In some cases, the most impressive results came from tech companies. IBM, Dell, and Intel are pushing hard to make their operations, data centers, and products more energy-efficient, Cogan says. IBM says its score reflects the years of work. "It's an area that's ripe for innovation, not just in corporate responsibility, but innovation in problem solving," says Wayne Balta, IBM vice-president for corporate environmental affairs. "We cannot continue to follow the same day-in-and-day-out practices. We have to change, and change will require new technology and business acumen."
On the other hand, with 28 points each, Apple and Texas Instruments (TXN) had the lowest scores in their categories. TI measured its carbon footprint for the first time last year, but the company hasn't set targets for cutting emissions. And Ceres said that its board and execs didn't appear involved in climate-change leadership. Governance is one of the main factors Ceres rates. Companies that integrate climate-change issues into their board and management structures tend to make and stick with long-term commitments, Ceres says.
Apple, meantime, recommended a vote against a shareholder proposal to create a committee on sustainability that would address environmental issues and hasn't made public an overall inventory of its greenhouse gas emissions or set public targets for its own operations, Ceres says. However, the consumer electronics maker, which says that over 95% of the company's carbon footprint comes from its products, released a carbon footprint, energy efficiency, and packaging details for each of its product lines in October.
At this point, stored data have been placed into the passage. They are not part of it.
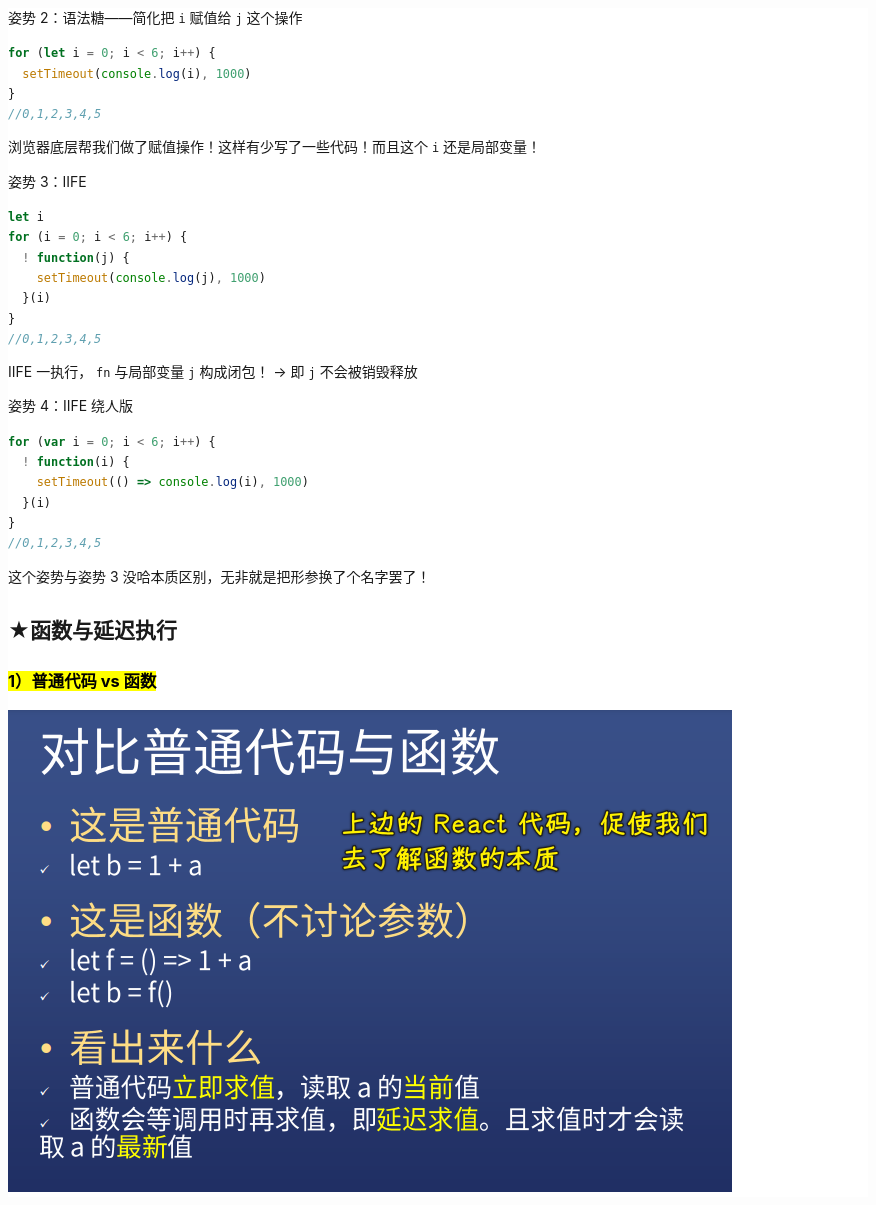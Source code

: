 姿势 2：语法糖——简化把 `i` 赋值给 `j` 这个操作

``` js
for (let i = 0; i < 6; i++) {
  setTimeout(console.log(i), 1000)
}
//0,1,2,3,4,5
```

浏览器底层帮我们做了赋值操作！这样有少写了一些代码！而且这个 `i` 还是局部变量！

姿势 3：IIFE

``` js
let i
for (i = 0; i < 6; i++) {
  ! function(j) {
    setTimeout(console.log(j), 1000)
  }(i)
}
//0,1,2,3,4,5
```

IIFE 一执行， `fn` 与局部变量 `j` 构成闭包！ -> 即 `j` 不会被销毁释放

姿势 4：IIFE 绕人版

``` js
for (var i = 0; i < 6; i++) {
  ! function(i) {
    setTimeout(() => console.log(i), 1000)
  }(i)
}
//0,1,2,3,4,5
```

这个姿势与姿势 3 没哈本质区别，无非就是把形参换了个名字罢了！

## ★函数与延迟执行

### <mark>1）普通代码 vs 函数</mark>

![延迟执行](assets/img/2021-03-12-20-53-20.png)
At the time, CEO Steve Jobs wrote that this approach was "the best way to help our customers make informed decisions about their own carbon footprint and how to reduce it."
Ceres expected higher scores from industries such as leisure and real estate, whose operations use a lot of energy, creating a more urgent need for environmentally friendly policies. Yet with 27, 27, and 17 points respectively, the travel & leisure, real estate, and restaurant sectors had the lowest average scores of all the sectors reviewed. Real estate developers and property managers in particular could benefit from lower energy costs, Cogan argues. Buildings account indirectly for about 40% of the greenhouse gas emissions in the U.S.
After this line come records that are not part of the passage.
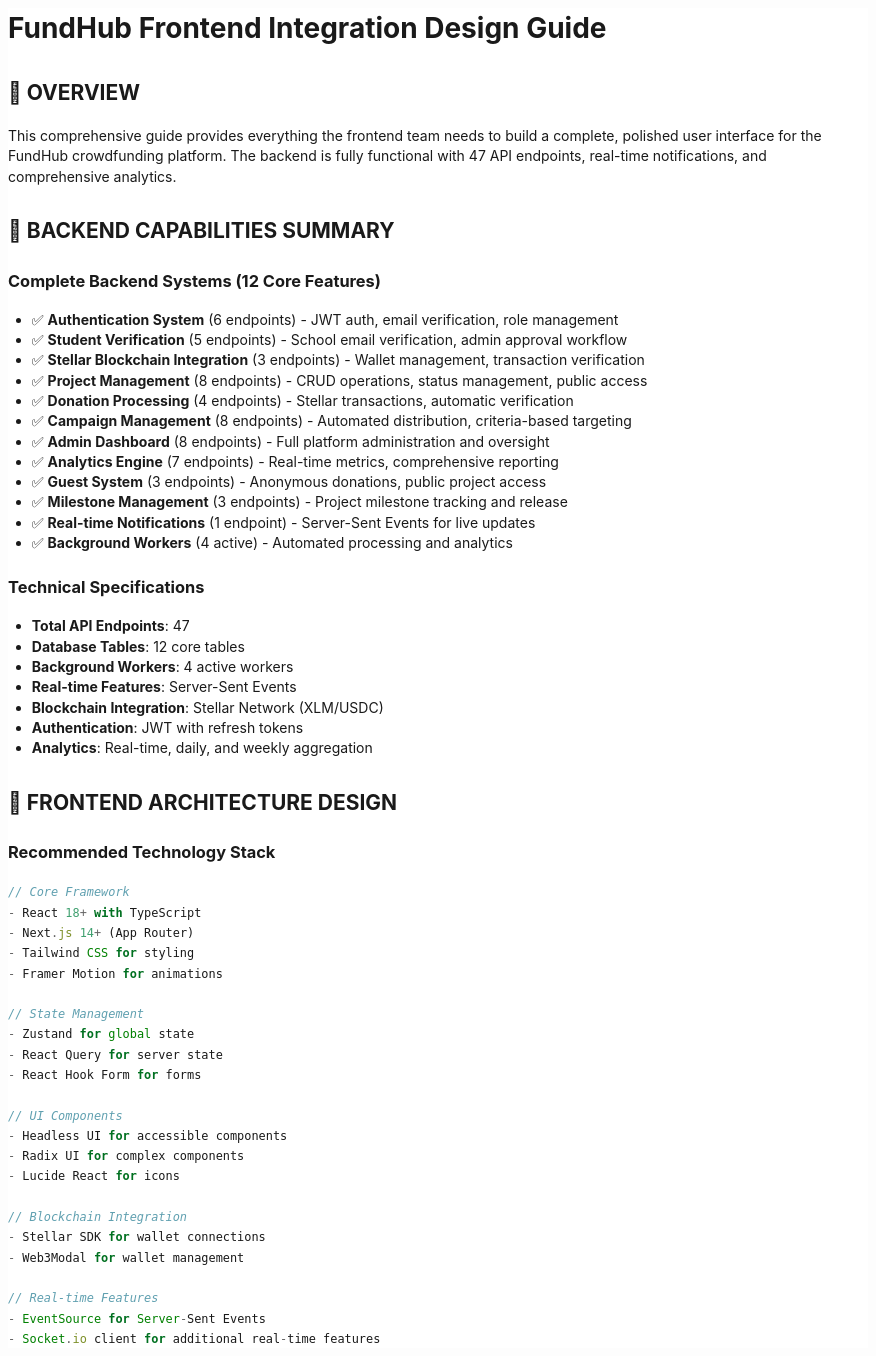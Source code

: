 # FundHub Frontend Integration Design Guide

## 🎯 **OVERVIEW**

This comprehensive guide provides everything the frontend team needs to build a complete, polished user interface for the FundHub crowdfunding platform. The backend is fully functional with 47 API endpoints, real-time notifications, and comprehensive analytics.

## 🚀 **BACKEND CAPABILITIES SUMMARY**

### **Complete Backend Systems (12 Core Features)**
- ✅ **Authentication System** (6 endpoints) - JWT auth, email verification, role management
- ✅ **Student Verification** (5 endpoints) - School email verification, admin approval workflow
- ✅ **Stellar Blockchain Integration** (3 endpoints) - Wallet management, transaction verification
- ✅ **Project Management** (8 endpoints) - CRUD operations, status management, public access
- ✅ **Donation Processing** (4 endpoints) - Stellar transactions, automatic verification
- ✅ **Campaign Management** (8 endpoints) - Automated distribution, criteria-based targeting
- ✅ **Admin Dashboard** (8 endpoints) - Full platform administration and oversight
- ✅ **Analytics Engine** (7 endpoints) - Real-time metrics, comprehensive reporting
- ✅ **Guest System** (3 endpoints) - Anonymous donations, public project access
- ✅ **Milestone Management** (3 endpoints) - Project milestone tracking and release
- ✅ **Real-time Notifications** (1 endpoint) - Server-Sent Events for live updates
- ✅ **Background Workers** (4 active) - Automated processing and analytics

### **Technical Specifications**
- **Total API Endpoints**: 47
- **Database Tables**: 12 core tables
- **Background Workers**: 4 active workers
- **Real-time Features**: Server-Sent Events
- **Blockchain Integration**: Stellar Network (XLM/USDC)
- **Authentication**: JWT with refresh tokens
- **Analytics**: Real-time, daily, and weekly aggregation

## 🎨 **FRONTEND ARCHITECTURE DESIGN**

### **Recommended Technology Stack**
```typescript
// Core Framework
- React 18+ with TypeScript
- Next.js 14+ (App Router)
- Tailwind CSS for styling
- Framer Motion for animations

// State Management
- Zustand for global state
- React Query for server state
- React Hook Form for forms

// UI Components
- Headless UI for accessible components
- Radix UI for complex components
- Lucide React for icons

// Blockchain Integration
- Stellar SDK for wallet connections
- Web3Modal for wallet management

// Real-time Features
- EventSource for Server-Sent Events
- Socket.io client for additional real-time features
```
One trend that seemed to support Ceres' rationale for ranking these consumer companies now is that many of the low-scoring companies, such as Estée Lauder, are beginning to calculate and set targets for reducing greenhouse gas emissions. Ceres and its investor allies are betting that these companies are just at the beginning of the changes they'll eventually make because of regulatory and consumer pressure. "These are companies that consumers interact with every day," Cogan says. "We shop in their stores, buy their products, consume their food and drugs, and use their tech to keep us informed and conducted. They have a direct impact on our carbon footprint as individuals."